Experts warn of targeted spear-phishing attacks from Russia and Iran

In its latest advisory, the National Cyber Security Centre (NCSC) – which is part of GCHQ – has shared details about the techniques and tactics used by the attackers as well as mitigation advice designed to combat the continuing threat.

Spear-phishing involves an attacker sending malicious links, for example via e-mail, to specific targets in order to try to induce them to share sensitive information.

The advisory highlights that, throughout 2022, separate malicious campaigns were conducted by Russia-based group SEABORGIUM and Iran-based group TA453, also known as APT42, to target a range of organisations and individuals in the UK (and elsewhere) for information-gathering purposes.

These attacks are not aimed at the general public, but rather targets in specified sectors, including academia, defence, Government organisations, NGOs and Think Tanks, as well as politicians, journalists and activists.

The advisory, which is based on NCSC understanding and extensive industry reporting, recommends that organisations and individuals alike remain vigilant to approaches and follow the mitigation advice outlined in order to protect their online accounts from compromise.

Persistent threat

Paul Chichester, director of operations at the NCSC, said: “The UK is committed to exposing malicious cyber activity alongside our industry partners and this advisory raises awareness of the persistent threat posed by spear-phishing attacks. These campaigns by threat actors based in Russia and Iran continue to ruthlessly pursue their targets in an attempt to steal online credentials and compromise potentially sensitive systems.”

Chichester continued: “We strongly encourage organisations and individuals to remain vigilant to potential approaches. They would do well to follow the mitigation advice in the advisory in order to protect themselves online.”

This activity is typical of spear-phishing attacks, where the actor undertakes reconnaissance activity around their target to tailor their content before making an approach.

Contact may initially appear benign as the attacker looks to gain targets’ trust and build a rapport, before then using typical phishing ‘trade craft’ to share malicious links that can then lead to credential theft and onward compromise.

The NCSC advisory describes how approaches have been made via e-mail, social media and professional networking platforms, with attackers impersonating real-world contacts of their targets, sending false invitations to conferences and events and sharing malicious links that are disguised as Zoom meeting URLs.

While the malicious campaigns use similar techniques and have similar targets, these campaigns are separate and the two actors are not collaborating.

Specific advice

The NCSC advisory includes the following advice designed to mitigate the spear-phishing activity:

*use strong and separate passwords for e-mail accounts

*turn on multi-factor authentication (also known as two-step verification) 

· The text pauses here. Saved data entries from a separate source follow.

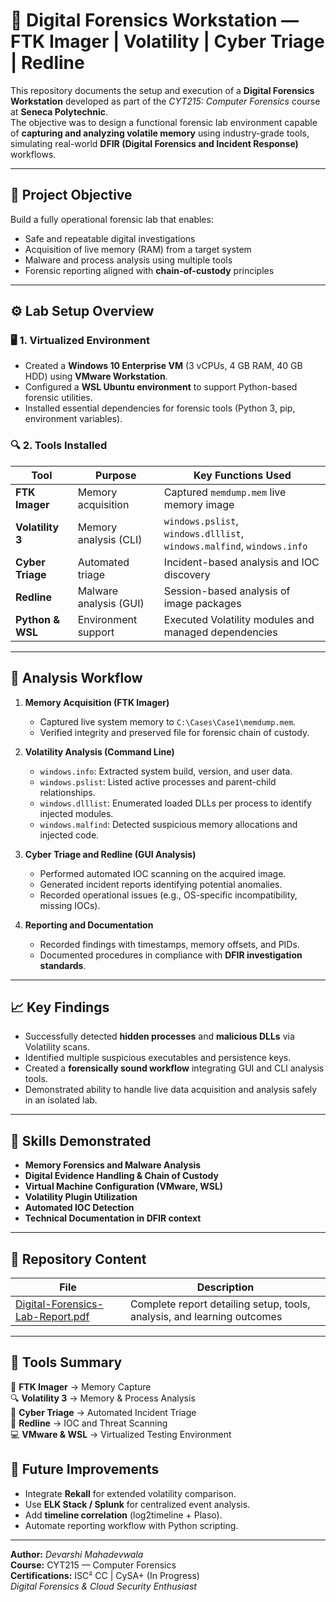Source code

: # 💾 Digital Forensics Workstation — FTK Imager | Volatility | Cyber Triage | Redline

This repository documents the setup and execution of a **Digital Forensics Workstation** developed as part of the *CYT215: Computer Forensics* course at **Seneca Polytechnic**.  
The objective was to design a functional forensic lab environment capable of **capturing and analyzing volatile memory** using industry-grade tools, simulating real-world **DFIR (Digital Forensics and Incident Response)** workflows.

---

## 🎯 Project Objective
Build a fully operational forensic lab that enables:
- Safe and repeatable digital investigations  
- Acquisition of live memory (RAM) from a target system  
- Malware and process analysis using multiple tools  
- Forensic reporting aligned with **chain-of-custody** principles  

---

## ⚙️ Lab Setup Overview

### 🖥️ 1. Virtualized Environment
- Created a **Windows 10 Enterprise VM** (3 vCPUs, 4 GB RAM, 40 GB HDD) using **VMware Workstation**.  
- Configured a **WSL Ubuntu environment** to support Python-based forensic utilities.  
- Installed essential dependencies for forensic tools (Python 3, pip, environment variables).

### 🔍 2. Tools Installed
| Tool | Purpose | Key Functions Used |
|------|----------|--------------------|
| **FTK Imager** | Memory acquisition | Captured `memdump.mem` live memory image |
| **Volatility 3** | Memory analysis (CLI) | `windows.pslist`, `windows.dlllist`, `windows.malfind`, `windows.info` |
| **Cyber Triage** | Automated triage | Incident-based analysis and IOC discovery |
| **Redline** | Malware analysis (GUI) | Session-based analysis of image packages |
| **Python & WSL** | Environment support | Executed Volatility modules and managed dependencies |

---

## 🔬 Analysis Workflow

1. **Memory Acquisition (FTK Imager)**  
   - Captured live system memory to `C:\Cases\Case1\memdump.mem`.  
   - Verified integrity and preserved file for forensic chain of custody.

2. **Volatility Analysis (Command Line)**  
   - `windows.info`: Extracted system build, version, and user data.  
   - `windows.pslist`: Listed active processes and parent-child relationships.  
   - `windows.dlllist`: Enumerated loaded DLLs per process to identify injected modules.  
   - `windows.malfind`: Detected suspicious memory allocations and injected code.

3. **Cyber Triage and Redline (GUI Analysis)**  
   - Performed automated IOC scanning on the acquired image.  
   - Generated incident reports identifying potential anomalies.  
   - Recorded operational issues (e.g., OS-specific incompatibility, missing IOCs).

4. **Reporting and Documentation**  
   - Recorded findings with timestamps, memory offsets, and PIDs.  
   - Documented procedures in compliance with **DFIR investigation standards**.

---

## 📈 Key Findings
- Successfully detected **hidden processes** and **malicious DLLs** via Volatility scans.  
- Identified multiple suspicious executables and persistence keys.  
- Created a **forensically sound workflow** integrating GUI and CLI analysis tools.  
- Demonstrated ability to handle live data acquisition and analysis safely in an isolated lab.

---

## 🧠 Skills Demonstrated
- **Memory Forensics and Malware Analysis**  
- **Digital Evidence Handling & Chain of Custody**  
- **Virtual Machine Configuration (VMware, WSL)**  
- **Volatility Plugin Utilization**  
- **Automated IOC Detection**  
- **Technical Documentation in DFIR context**

---

## 📄 Repository Content
| File | Description |
|------|--------------|
| [Digital-Forensics-Lab-Report.pdf](./Digital-Forensics-Lab-Report.pdf) | Complete report detailing setup, tools, analysis, and learning outcomes |

---

## 🧩 Tools Summary

🧠 **FTK Imager** → Memory Capture  
🔍 **Volatility 3** → Memory & Process Analysis  
🚨 **Cyber Triage** → Automated Incident Triage  
🧾 **Redline** → IOC and Threat Scanning  
💻 **VMware & WSL** → Virtualized Testing Environment


## 🚀 Future Improvements
- Integrate **Rekall** for extended volatility comparison.  
- Use **ELK Stack / Splunk** for centralized event analysis.  
- Add **timeline correlation** (log2timeline + Plaso).  
- Automate reporting workflow with Python scripting.

---

**Author:** *Devarshi Mahadevwala*  
**Course:** CYT215 — Computer Forensics  
**Certifications:** ISC² CC | CySA+ (In Progress)  
*Digital Forensics & Cloud Security Enthusiast*
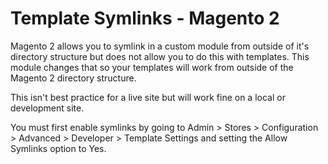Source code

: # Template Symlinks - Magento 2

Magento 2 allows you to symlink in a custom module from outside of it's directory structure but does not allow you to do this with templates. This module changes that so your templates will work from outside of the Magento 2 directory structure.

This isn't best practice for a live site but will work fine on a local or development site.

You must first enable symlinks by going to Admin > Stores > Configuration > Advanced > Developer > Template Settings and setting the Allow Symlinks option to Yes.
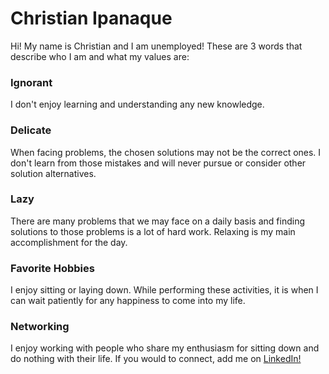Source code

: # Christian Ipanaque

Hi! My name is Christian and I am unemployed! These are 3 words that describe who I am and what my values are:

### Ignorant

I don't enjoy learning and understanding any new knowledge.

### Delicate

When facing problems, the chosen solutions may not be the correct ones. I don't learn from those mistakes and will never pursue or consider other solution alternatives.

### Lazy

There are many problems that we may face on a daily basis and finding solutions to those problems is a lot of hard work. Relaxing is my main accomplishment for the day.

### Favorite Hobbies

I enjoy sitting or laying down. While performing these activities, it is when I can wait patiently for any happiness to come into my life.

### Networking

I enjoy working with people who share my enthusiasm for sitting down and do nothing with their life. If you would to connect, add me on [LinkedIn!](https://www.linkedin.com/in/chrisipanaque/ "LinkedIn.com/in/ChrisIpanaque")

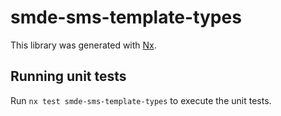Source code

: # smde-sms-template-types

This library was generated with [Nx](https://nx.dev).

## Running unit tests

Run `nx test smde-sms-template-types` to execute the unit tests.
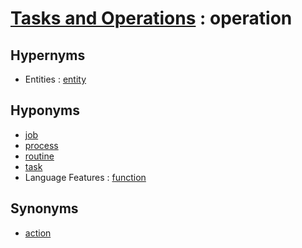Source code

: # [Tasks and Operations][1] : operation

## Hypernyms

  - Entities : [entity](../Entities/entity.md)

## Hyponyms

  - [job](job.md)
  - [process](process.md)
  - [routine](routine.md)
  - [task](task.md)
  - Language Features : [function](../../Programming_in_General/Language_Features/function.md)

## Synonyms

  - [action](action.md)

[1]: README.md
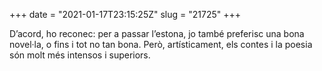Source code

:+++
date = "2021-01-17T23:15:25Z"
slug = "21725"
+++

D’acord, ho reconec: per a passar l’estona, jo també preferisc una bona novel·la, o fins i tot no tan bona. Però, artísticament, els contes i la poesia són molt més intensos i superiors.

*protect devices and networks by keeping them up-to-date

*enable e-mail providers’ automated e-mail scanning features

*disable mail-forwarding

The ‘Think Befote You Link’ app devised by the Centre for the Protection of National Infrastructure is also designed to assist individuals in identifying malicious online profiles and reducing the risk of being targeted.

The NCSC is committed to raising awareness of the latest cyber threats and provides a range of practical guidance to help public sector organisations, Critical National Infrastructure, businesses of all sizes and, of course, individuals to protect themselves online.